Böylesi önemli bir tarihsel dönemde gerçekleştirdiğimiz bu genel kurulumuzda yapılan her konuşma, alınan her karar, topluma vereceğimiz her mesaj tarihi öneme sahiptir.

Genel kurulumuzun, bu tarihsel sorumluluğa yakışır biçimde geçeceğine, burada yürütülen tartışmaların eşitlik, özgürlük ve demokrasi mücadelesi açısından yol gösterici olacağına inancım tamdır.

Çünkü bizler, faşizme, gericiliğe ve baskılara karşı nasıl mücadele edilmesi gerektiği konusunda en deneyimli, en birikimli örgütlerden birisiyiz.

Çünkü bizler, teknik elemanların mücadelesini toplumsal mücadelenin temel dinamiklerinden birisi haline getiren Teoman Öztürk’lerin, Harun Karadeniz’lerin, Zeki Erginbay’ların, Akın Özdemir’lerin yol arkadaşlarıyız.

TMMOB’nin mücadele geleneğini yaratanları, yaşatanları bir kez daha sevgi, saygı ve özlemle anıyorum.

Değerli arkadaşlar,

Yönetim kurulu olarak sorumluluk aldığımız geçtiğimiz iki yıllık dönemde, çok çarpıcı siyasal ve toplumsal olaylar yaşandı.

Türkiye’nin farklı yerlerinde gerçekleştirilen terör saldırıları;

15 Temmuz 2016’da yaşanan Askeri Darbe Girişimi;

Başarısız darbe girişimi sonrasında ilan edilen Olağanüstü Hal;

OHAL dönemi KHK’larıyla haksız-hukuksuz biçimde işlerinden atılan 130 binin üzerinde kamu emekçisi;

Siyasi kararlarla tutuklanan siyasi parti başkanları, milletvekilleri ve gazeteciler, kayyum atanan belediyeler;

OHAL altında gerçekleştirilen şaibeli Anayasa Değişikliği Referandumu;

Cerablus ve Afrin’e yönelik sınır ötesi operasyonlar;

Ve tabi iki yıldır boyutları giderek artan ekonomik kriz ülkemizin en önemli gündemleri oldu.

2 yıl gibi kısa bir dönemde birbiri ardına yaşanan bu sarsıcı olaylar, ülkemizin ekonomik, siyasal ve toplumsal anlamda derin bir krizin içerisinde olduğunu göstermektedir.

Bu kriz yönetememe krizidir, bu kriz iktidar krizidir.

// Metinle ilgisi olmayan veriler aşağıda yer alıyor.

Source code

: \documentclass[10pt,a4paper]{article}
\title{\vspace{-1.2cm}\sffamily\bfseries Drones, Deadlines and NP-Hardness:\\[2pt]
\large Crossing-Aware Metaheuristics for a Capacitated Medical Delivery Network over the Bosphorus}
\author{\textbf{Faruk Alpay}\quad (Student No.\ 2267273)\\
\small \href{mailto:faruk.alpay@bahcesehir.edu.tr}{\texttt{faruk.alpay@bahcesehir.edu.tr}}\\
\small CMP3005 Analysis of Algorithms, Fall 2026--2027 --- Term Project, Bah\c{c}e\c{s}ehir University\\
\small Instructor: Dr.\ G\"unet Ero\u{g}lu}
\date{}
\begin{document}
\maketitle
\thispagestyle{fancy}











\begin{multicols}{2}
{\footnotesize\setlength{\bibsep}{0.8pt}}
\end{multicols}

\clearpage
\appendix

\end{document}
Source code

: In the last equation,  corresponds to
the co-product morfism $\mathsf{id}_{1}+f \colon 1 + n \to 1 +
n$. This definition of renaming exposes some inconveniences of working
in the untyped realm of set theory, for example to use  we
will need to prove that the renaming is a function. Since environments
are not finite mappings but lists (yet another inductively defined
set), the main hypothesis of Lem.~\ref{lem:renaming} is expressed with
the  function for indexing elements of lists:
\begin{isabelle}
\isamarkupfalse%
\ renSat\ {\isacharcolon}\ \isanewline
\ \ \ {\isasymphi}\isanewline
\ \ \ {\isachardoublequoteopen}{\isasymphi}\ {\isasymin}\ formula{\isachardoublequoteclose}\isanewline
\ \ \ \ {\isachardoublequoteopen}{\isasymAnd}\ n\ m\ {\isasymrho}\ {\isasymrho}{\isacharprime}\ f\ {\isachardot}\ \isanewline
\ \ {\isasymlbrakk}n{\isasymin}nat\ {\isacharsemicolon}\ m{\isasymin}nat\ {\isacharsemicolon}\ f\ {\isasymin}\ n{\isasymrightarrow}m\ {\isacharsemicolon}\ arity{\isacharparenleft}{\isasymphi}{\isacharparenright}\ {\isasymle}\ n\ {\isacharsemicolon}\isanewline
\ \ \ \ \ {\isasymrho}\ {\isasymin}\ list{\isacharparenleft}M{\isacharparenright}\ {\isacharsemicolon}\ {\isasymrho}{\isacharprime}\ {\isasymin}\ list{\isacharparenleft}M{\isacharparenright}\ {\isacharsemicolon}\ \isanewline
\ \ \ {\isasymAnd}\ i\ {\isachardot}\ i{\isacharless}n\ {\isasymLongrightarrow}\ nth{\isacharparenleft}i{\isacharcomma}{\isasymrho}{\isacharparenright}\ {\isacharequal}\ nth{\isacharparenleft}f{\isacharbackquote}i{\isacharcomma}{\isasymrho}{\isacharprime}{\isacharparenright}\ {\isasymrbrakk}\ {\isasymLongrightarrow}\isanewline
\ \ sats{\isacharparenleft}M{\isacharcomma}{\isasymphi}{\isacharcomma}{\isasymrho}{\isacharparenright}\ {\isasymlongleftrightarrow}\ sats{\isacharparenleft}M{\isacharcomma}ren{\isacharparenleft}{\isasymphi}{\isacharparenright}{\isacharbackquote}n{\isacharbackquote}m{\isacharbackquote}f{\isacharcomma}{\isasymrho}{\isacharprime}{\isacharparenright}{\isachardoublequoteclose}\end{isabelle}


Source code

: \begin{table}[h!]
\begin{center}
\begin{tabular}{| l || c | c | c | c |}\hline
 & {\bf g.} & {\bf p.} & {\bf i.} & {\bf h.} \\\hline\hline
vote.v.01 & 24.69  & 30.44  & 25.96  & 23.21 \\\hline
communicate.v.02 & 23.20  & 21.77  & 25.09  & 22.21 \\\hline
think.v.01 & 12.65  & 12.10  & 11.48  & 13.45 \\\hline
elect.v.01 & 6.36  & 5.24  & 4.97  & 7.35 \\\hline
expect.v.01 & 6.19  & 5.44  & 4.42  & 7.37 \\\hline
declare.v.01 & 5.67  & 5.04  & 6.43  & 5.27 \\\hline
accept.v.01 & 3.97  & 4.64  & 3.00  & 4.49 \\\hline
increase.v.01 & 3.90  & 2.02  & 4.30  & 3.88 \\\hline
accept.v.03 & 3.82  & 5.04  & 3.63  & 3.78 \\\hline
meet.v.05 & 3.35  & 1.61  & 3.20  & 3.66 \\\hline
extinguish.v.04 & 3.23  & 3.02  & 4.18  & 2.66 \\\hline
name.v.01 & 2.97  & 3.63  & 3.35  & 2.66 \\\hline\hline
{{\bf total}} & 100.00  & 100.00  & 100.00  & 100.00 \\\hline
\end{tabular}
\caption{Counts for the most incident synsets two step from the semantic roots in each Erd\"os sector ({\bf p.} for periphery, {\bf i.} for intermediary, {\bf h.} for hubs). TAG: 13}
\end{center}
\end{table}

Bu krizin sorumlusu AKP iktidarıdır.

AKP’nin siyasal alanda tek adam, toplumsal alanda muhafazakarlık ve ekonomik alanda neoliberalizme dayalı Yeni Rejim-Yeni Türkiye inşa etme hevesi, ülkemizi uçurumun kıyısına getirmiştir.

Bugün ülkemizde Anayasa tümüyle askıya alındı. Parlamento işlevsizleştirildi. Devlet kurumları çalışamaz hale geldi. Başta mahkemeler olmak üzere halkın hiçbir resmi kuruma güveni kalmadı. Siyasal mekanizmalar tümüyle tıkandı.

Hayat pahalılığı, işsizlik, yoksulluk ve borçluluk sürdürülemez boyutlara ulaştı. Enflasyondan döviz kurlarına, cari açıktan dış borçlara kadar her şey kontrolden çıktı.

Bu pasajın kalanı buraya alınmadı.